The polymer for forming shells is not particularly limited, but preferably includes a thermoplastic resin to increase the release properties of at least one of the curing agent and the curing accelerator, and more preferably includes a thermoplastic polymer having a hydrophilic group and a hydrophobic group, a polyvinyl acetal resin having a hydroxy group, and a copolymer with segments derived from acrylonitrile.
Examples of the hydrophilic group in the thermoplastic polymer having a hydrophilic group and a hydrophobic group include glycidyl groups, hydroxy groups, carboxyl groups, and sulfone groups. In particular, glycidyl groups are preferred. Examples of the hydrophobic group in the thermoplastic polymer having a hydrophilic group and a hydrophobic group include phenyl groups, methyl groups, ethyl groups, propyl groups, and methacrylic groups. In particular, phenyl groups are preferred.
Specific examples of the thermoplastic polymer having a hydrophilic group and a hydrophobic group include polystyrene derivatives and polymethacrylic acid derivatives. In particular, polystyrene derivatives are preferred.
The polystyrene derivatives are not particularly limited if they have the hydrophilic group and the hydrophobic group. Still, the polystyrene derivatives preferably have a glycidyl group as the hydrophilic group, and a phenyl group derived from a polystyrene structure as the hydrophobic group.
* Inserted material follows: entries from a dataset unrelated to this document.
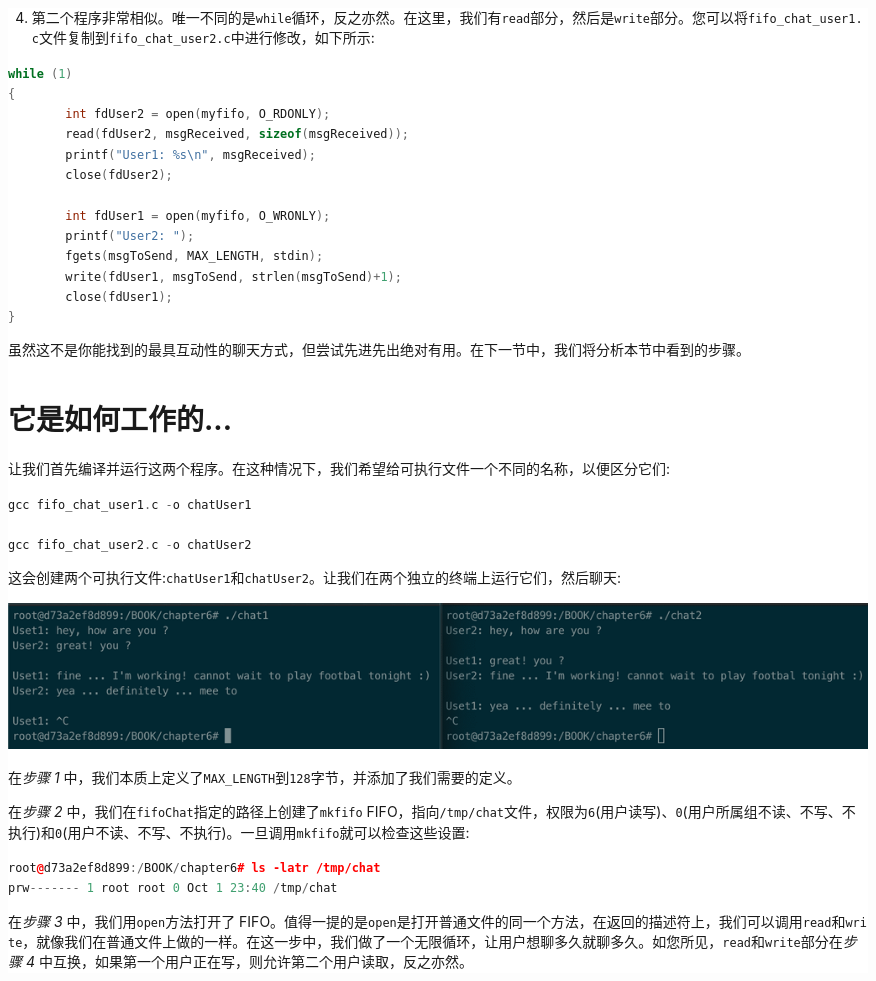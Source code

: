 4.  第二个程序非常相似。唯一不同的是`while`循环，反之亦然。在这里，我们有`read`部分，然后是`write`部分。您可以将`fifo_chat_user1.c`文件复制到`fifo_chat_user2.c`中进行修改，如下所示:

```cpp
while (1)
{
        int fdUser2 = open(myfifo, O_RDONLY);
        read(fdUser2, msgReceived, sizeof(msgReceived));
        printf("User1: %s\n", msgReceived);
        close(fdUser2);

        int fdUser1 = open(myfifo, O_WRONLY);
        printf("User2: ");
        fgets(msgToSend, MAX_LENGTH, stdin);
        write(fdUser1, msgToSend, strlen(msgToSend)+1);
        close(fdUser1);
}
```

虽然这不是你能找到的最具互动性的聊天方式，但尝试先进先出绝对有用。在下一节中，我们将分析本节中看到的步骤。

# 它是如何工作的...

让我们首先编译并运行这两个程序。在这种情况下，我们希望给可执行文件一个不同的名称，以便区分它们:

```cpp
gcc fifo_chat_user1.c -o chatUser1

gcc fifo_chat_user2.c -o chatUser2
```

这会创建两个可执行文件:`chatUser1`和`chatUser2`。让我们在两个独立的终端上运行它们，然后聊天:

![](img/7359f0c3-5c8e-4a74-95fa-74763e739dbf.png)

在*步骤 1* 中，我们本质上定义了`MAX_LENGTH`到`128`字节，并添加了我们需要的定义。

在*步骤 2* 中，我们在`fifoChat`指定的路径上创建了`mkfifo` FIFO，指向`/tmp/chat`文件，权限为`6`(用户读写)、`0`(用户所属组不读、不写、不执行)和`0`(用户不读、不写、不执行)。一旦调用`mkfifo`就可以检查这些设置:

```cpp
root@d73a2ef8d899:/BOOK/chapter6# ls -latr /tmp/chat
prw------- 1 root root 0 Oct 1 23:40 /tmp/chat
```

在*步骤 3* 中，我们用`open`方法打开了 FIFO。值得一提的是`open`是打开普通文件的同一个方法，在返回的描述符上，我们可以调用`read`和`write`，就像我们在普通文件上做的一样。在这一步中，我们做了一个无限循环，让用户想聊多久就聊多久。如您所见，`read`和`write`部分在*步骤 4* 中互换，如果第一个用户正在写，则允许第二个用户读取，反之亦然。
The weight average molecular weight of the thermoplastic polymer having a hydrophilic group and a hydrophobic group is not particularly limited, but the preferable lower limit thereof is 5000 and the preferable upper limit thereof is 100,000. A weight average molecular weight of less than 5000 may decrease the heat resistance or the solvent resistance of the resulting composite particles of at least one of the curing agent and the curing accelerator. A weight average molecular weight of more than 100,000 may excessively increase the deposition rate of the polymer for forming shells during the production, possibly failing to provide a mono-core structure to the resulting composite particles of at least one of the curing agent and the curing accelerator, or increasing the aspect ratio.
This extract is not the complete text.